Issu d’un milieu modeste, installé à New York en 1971 et plongé dans effervescence artistique de la ville, Owens s’inscrit peu après en thèse à CUNY, où il devient l’étudiant de la théoricienne et critique d’art Rosalind Krauss. C’est par elle, et par Crimp, également étudiant de Krauss, qu’Owens commence à s’intéresser de près à l’art contemporain. Krauss a elle-même rompu avec son directeur de thèse, Clement Greenberg, et avec la théorie moderniste que ce dernier incarnait. Elle est une des fondatrices en 1976 d’October, revue associant art, théorie, critique et politique (les quatre mots qui composent le sous-titre de la revue). Owens a publié une partie de ses textes dans October : ceux-ci se lisent comme une participation à un mouvement collectif – mais pas uniforme – de définition d’un « postmodernisme », qui rejette le modernisme tout en essayant de penser l’actualité d’un certain nombre de pratiques artistiques (en prêtant attention à des formes émergentes, comme la photographie, mais aussi à la danse). La parenté avec Krauss, Crimp et la critique exercée à October transparaît dans le style d’Owens, dans l’écriture assurément théorique comme dans le réseau de références (Derrida, Foucault, Barthes, Benjamin, Lyotard, Man, Heidegger, etc.).

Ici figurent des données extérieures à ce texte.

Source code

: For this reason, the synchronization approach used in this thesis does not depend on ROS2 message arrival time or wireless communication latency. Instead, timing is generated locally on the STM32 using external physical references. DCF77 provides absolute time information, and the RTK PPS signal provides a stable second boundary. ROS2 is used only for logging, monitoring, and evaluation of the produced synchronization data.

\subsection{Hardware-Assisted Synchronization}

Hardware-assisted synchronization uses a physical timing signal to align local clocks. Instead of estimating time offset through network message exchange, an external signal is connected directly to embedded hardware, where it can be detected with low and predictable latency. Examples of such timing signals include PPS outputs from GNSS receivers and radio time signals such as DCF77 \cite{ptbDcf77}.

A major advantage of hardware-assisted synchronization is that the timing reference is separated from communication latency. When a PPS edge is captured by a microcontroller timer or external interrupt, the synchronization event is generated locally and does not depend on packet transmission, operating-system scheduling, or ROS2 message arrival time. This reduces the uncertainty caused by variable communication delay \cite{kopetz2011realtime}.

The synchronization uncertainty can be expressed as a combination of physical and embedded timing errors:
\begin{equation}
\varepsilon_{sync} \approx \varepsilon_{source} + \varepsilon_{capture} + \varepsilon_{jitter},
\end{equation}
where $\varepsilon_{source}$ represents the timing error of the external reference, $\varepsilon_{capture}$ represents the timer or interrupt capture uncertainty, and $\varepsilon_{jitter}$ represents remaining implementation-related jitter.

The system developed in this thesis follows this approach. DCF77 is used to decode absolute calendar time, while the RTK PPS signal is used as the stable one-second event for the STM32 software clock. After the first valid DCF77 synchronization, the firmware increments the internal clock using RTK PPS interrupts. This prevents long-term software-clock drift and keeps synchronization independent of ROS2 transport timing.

Par la suite, Owens a rompu avec October, semble-t-il du fait d’un « malaise devant la posture surplombante de la critique » qui s’y pratiquait (dixit Gaëtan Thomas). La séparation a été brutale, à la hauteur de l’amitié liant les protagonistes, mais aussi des enjeux profonds qui ont été soulevés quant à l’art et la critique d’art (cette rupture ne sera pas la seule : Crimp fera également de même, plus tard, en raison de problèmes liés à la politisation du Sida et des pratiques artistiques initiées en réponse à l’épidémie, et du dédain de ses collègues). Owens écrivit par la suite dans Art in America et enseigna à l’université.
La tâche du critique telle qu’elle apparaît à travers les neuf textes du recueil (publiés entre 1979 et 1987) revient à théoriser des démarches artistiques en train de se faire, et à forger à partir d’elles des catégories analytiques permettant de les appréhender plus finement, voire d’interroger leurs limites ou leurs impensés. La discussion proposée par Owens porte en particulier sur l’efficacité des formes artistiques et sur leur efficacité politique : la critique d’art est alors critique des stratégies déployées par un artiste au prisme de leurs finalités et de leurs effets.

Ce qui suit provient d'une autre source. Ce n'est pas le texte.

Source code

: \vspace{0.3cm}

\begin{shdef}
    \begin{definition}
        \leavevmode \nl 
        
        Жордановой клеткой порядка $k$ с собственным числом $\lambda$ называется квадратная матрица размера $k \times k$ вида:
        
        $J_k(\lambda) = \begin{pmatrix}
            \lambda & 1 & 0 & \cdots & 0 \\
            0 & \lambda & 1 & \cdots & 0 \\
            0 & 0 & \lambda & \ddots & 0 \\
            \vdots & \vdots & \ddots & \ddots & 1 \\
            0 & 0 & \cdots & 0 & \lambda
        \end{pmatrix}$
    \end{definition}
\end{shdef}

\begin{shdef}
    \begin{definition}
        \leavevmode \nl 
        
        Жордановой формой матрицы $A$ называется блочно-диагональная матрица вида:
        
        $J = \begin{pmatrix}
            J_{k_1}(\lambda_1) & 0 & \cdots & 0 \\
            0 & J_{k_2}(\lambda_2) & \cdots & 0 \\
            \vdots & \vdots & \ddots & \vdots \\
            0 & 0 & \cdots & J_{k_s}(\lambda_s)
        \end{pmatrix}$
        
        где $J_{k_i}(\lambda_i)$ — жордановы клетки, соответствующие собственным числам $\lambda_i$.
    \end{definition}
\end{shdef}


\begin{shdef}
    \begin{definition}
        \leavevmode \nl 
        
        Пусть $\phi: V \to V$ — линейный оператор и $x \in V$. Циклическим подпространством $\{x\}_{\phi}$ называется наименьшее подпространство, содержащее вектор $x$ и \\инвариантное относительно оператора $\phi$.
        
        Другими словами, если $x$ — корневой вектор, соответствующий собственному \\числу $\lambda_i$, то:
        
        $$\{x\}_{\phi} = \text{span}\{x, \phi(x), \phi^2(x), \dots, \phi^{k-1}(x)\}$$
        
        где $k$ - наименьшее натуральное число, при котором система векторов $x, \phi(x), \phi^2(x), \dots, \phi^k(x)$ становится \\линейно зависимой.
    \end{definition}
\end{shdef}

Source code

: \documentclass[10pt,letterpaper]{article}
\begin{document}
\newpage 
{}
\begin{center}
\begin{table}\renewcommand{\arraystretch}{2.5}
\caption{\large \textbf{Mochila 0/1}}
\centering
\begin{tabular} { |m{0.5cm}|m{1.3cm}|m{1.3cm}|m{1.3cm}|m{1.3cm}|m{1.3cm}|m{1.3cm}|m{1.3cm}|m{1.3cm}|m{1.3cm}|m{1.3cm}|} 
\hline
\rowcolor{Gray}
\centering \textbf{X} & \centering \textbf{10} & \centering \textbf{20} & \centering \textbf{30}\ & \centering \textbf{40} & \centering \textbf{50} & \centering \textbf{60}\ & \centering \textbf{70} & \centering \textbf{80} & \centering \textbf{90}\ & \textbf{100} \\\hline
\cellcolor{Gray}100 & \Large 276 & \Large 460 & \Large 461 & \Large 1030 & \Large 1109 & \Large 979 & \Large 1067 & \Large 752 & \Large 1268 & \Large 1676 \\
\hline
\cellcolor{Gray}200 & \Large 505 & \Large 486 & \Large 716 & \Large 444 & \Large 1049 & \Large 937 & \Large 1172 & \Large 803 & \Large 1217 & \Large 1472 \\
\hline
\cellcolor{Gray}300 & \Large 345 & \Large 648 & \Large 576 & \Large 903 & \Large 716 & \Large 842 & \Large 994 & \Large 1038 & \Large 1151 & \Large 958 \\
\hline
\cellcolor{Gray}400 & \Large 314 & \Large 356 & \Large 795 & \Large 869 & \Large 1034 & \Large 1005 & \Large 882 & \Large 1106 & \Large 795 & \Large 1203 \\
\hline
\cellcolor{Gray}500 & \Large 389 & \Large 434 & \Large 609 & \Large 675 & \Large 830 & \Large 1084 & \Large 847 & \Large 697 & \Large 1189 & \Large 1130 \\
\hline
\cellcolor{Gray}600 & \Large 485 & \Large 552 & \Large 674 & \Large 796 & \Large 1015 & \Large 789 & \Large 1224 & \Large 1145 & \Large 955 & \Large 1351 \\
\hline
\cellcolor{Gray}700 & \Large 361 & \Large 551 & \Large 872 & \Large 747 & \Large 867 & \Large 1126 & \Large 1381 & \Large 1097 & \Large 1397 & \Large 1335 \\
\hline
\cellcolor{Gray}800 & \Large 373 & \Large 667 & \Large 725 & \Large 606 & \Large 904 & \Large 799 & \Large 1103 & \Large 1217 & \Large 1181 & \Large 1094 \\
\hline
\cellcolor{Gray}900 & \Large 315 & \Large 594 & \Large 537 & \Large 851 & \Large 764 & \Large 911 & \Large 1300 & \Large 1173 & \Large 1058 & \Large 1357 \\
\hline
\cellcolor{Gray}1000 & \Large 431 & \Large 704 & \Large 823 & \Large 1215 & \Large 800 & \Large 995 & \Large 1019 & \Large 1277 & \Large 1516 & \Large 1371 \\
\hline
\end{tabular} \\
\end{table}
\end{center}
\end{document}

Qualifier le postmodernisme
Dans un premier temps, les textes choisis et traduits par Gaëtan Thomas s’attachent à qualifier le postmodernisme. Sans aucun doute, le mot est d’emblée problématique, tant le « postmodernisme », comme la « postmodernité » ou le « postmoderne », eut presque autant de définitions que de locuteurs (ce qui permit peut-être sa fortune), selon les espaces dans lesquels il était employé et les usages qui en étaient faits. Owens, d’ailleurs, se démarque d’autres théoriciens du postmoderne, nous rappelant que le sens du mot fut l’objet de luttes symboliques : à un moment, par exemple, il reproche à Fredric Jameson de réhabiliter « tout le projet social de la modernité », de céder à « un désir moderne, un désir de modernité ».

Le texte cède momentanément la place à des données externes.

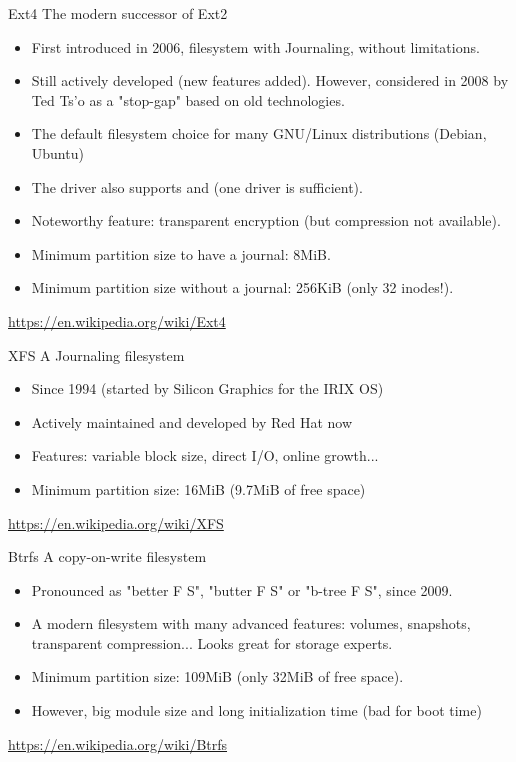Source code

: \begin{frame}{Ext4}
    The modern successor of Ext2
    \begin{itemize}
        \item First introduced in 2006, filesystem with Journaling, without  limitations.
        \item Still actively developed (new features added). However, considered in 2008
              by Ted Ts'o as a "stop-gap" based on old technologies.
        \item The default filesystem choice for many GNU/Linux distributions (Debian, Ubuntu)
        \item The  driver also supports  and  (one driver is sufficient).
        \item Noteworthy feature: transparent encryption (but compression not available).
        \item Minimum partition size to have a journal: 8MiB.
        \item Minimum partition size without a journal: 256KiB (only 32 inodes!).
    \end{itemize}
    \url{https://en.wikipedia.org/wiki/Ext4}
\end{frame}

\begin{frame}{XFS}
    A Journaling filesystem
    \begin{itemize}
        \item Since 1994 (started by Silicon Graphics for the IRIX OS)
        \item Actively maintained and developed by Red Hat now
        \item Features: variable block size, direct I/O, online growth...
        \item Minimum partition size: 16MiB (9.7MiB of free space)
    \end{itemize}
    \url{https://en.wikipedia.org/wiki/XFS}
\end{frame}

\begin{frame}{Btrfs}
    A copy-on-write filesystem
    \begin{itemize}
        \item Pronounced as "better F S", "butter F S" or "b-tree F S", since 2009.
        \item A modern filesystem with many advanced features: volumes, snapshots, transparent compression...
			  Looks great for storage experts.
        \item Minimum partition size: 109MiB (only 32MiB of free space).
        \item However, big module size and long initialization time (bad for boot time)
    \end{itemize}
    \url{https://en.wikipedia.org/wiki/Btrfs}
\end{frame}

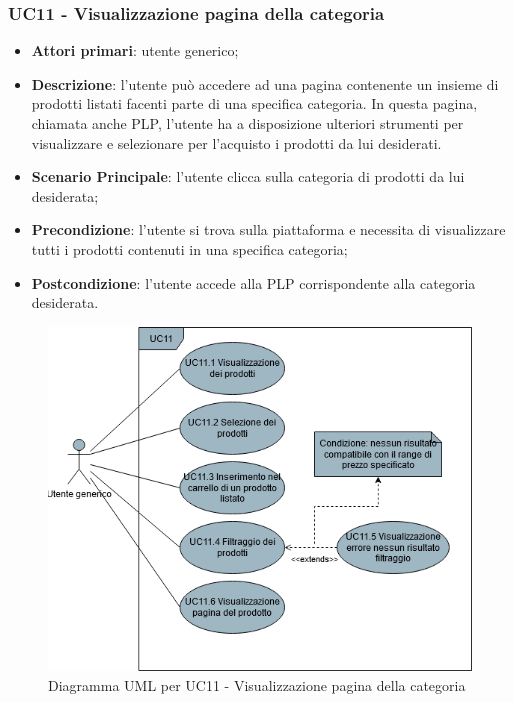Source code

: \subsubsection{UC11 - Visualizzazione pagina della categoria}
\begin{itemize}
\item \textbf{Attori primari}: utente generico;
\item \textbf{Descrizione}: l'utente può accedere ad una pagina contenente un insieme di prodotti listati facenti parte di una specifica categoria. In questa pagina, chiamata anche PLP, l'utente ha a disposizione ulteriori strumenti per visualizzare e selezionare per l'acquisto i prodotti da lui desiderati.
\item \textbf{Scenario Principale}: l'utente clicca sulla categoria di prodotti da lui desiderata;
\item \textbf{Precondizione}: l'utente si trova sulla piattaforma e necessita di visualizzare tutti i prodotti contenuti in una specifica categoria;
\item \textbf{Postcondizione}: l'utente accede alla PLP corrispondente alla categoria desiderata.
\end{itemize}
\begin{figure}[H]
\centering
\includegraphics[scale=0.6]{res/UseCase/Immagini/VisualizzazionePaginaCategoria}
\caption{Diagramma UML per UC11 - Visualizzazione pagina della categoria}
\end{figure}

Pour Owens, le postmodernisme prend avant tout forme dans son opposition au « modernisme », cette conception de l’art reposant sur la spécificité du médium et son domaine de compétences propre qu’il s’agit d’explorer et d’épuiser. Il y a « liquidation d’une tradition esthétique plus ou moins en ruine ». Dans un texte de 1980 en deux parties, « La pulsion allégorique », Owens caractérise le postmodernisme à partir de l’« allégorie » : les artistes qu’il étudie (Sherrie Levine, Robert Longo, etc.) recomposent des fragments qu’ils piochent ailleurs, le morcellement et la dispersion permettant de fabriquer un sens nouveau. Penser en terme d’allégorie était, note Owens, un « terrain interdit », tant celle-ci a été rejetée par les traditions esthétiques antérieures – c’est une des leçons qu’il tire de l’Origine du drame baroque allemand de Walter Benjamin (à un moment où les écrits de Benjamin commencent à être redécouverts – il est par exemple notable que Guy Hocquenghem et René Schérer en aient fait en France un usage similaire à la même époque, dans leur livre d’esthétique L’Âme atomique). Pourtant, l’allégorie permet de conceptualiser l’« attitude » ou la « technique » du postmodernisme, à savoir le geste de « lire à travers », dans une forme de palimpseste : il en est ainsi de l’« hybridation », de la « manipulation », de la « transformation », de l’« appropriation », du jeu sur les « sens multiples » et les « significations contraires », etc.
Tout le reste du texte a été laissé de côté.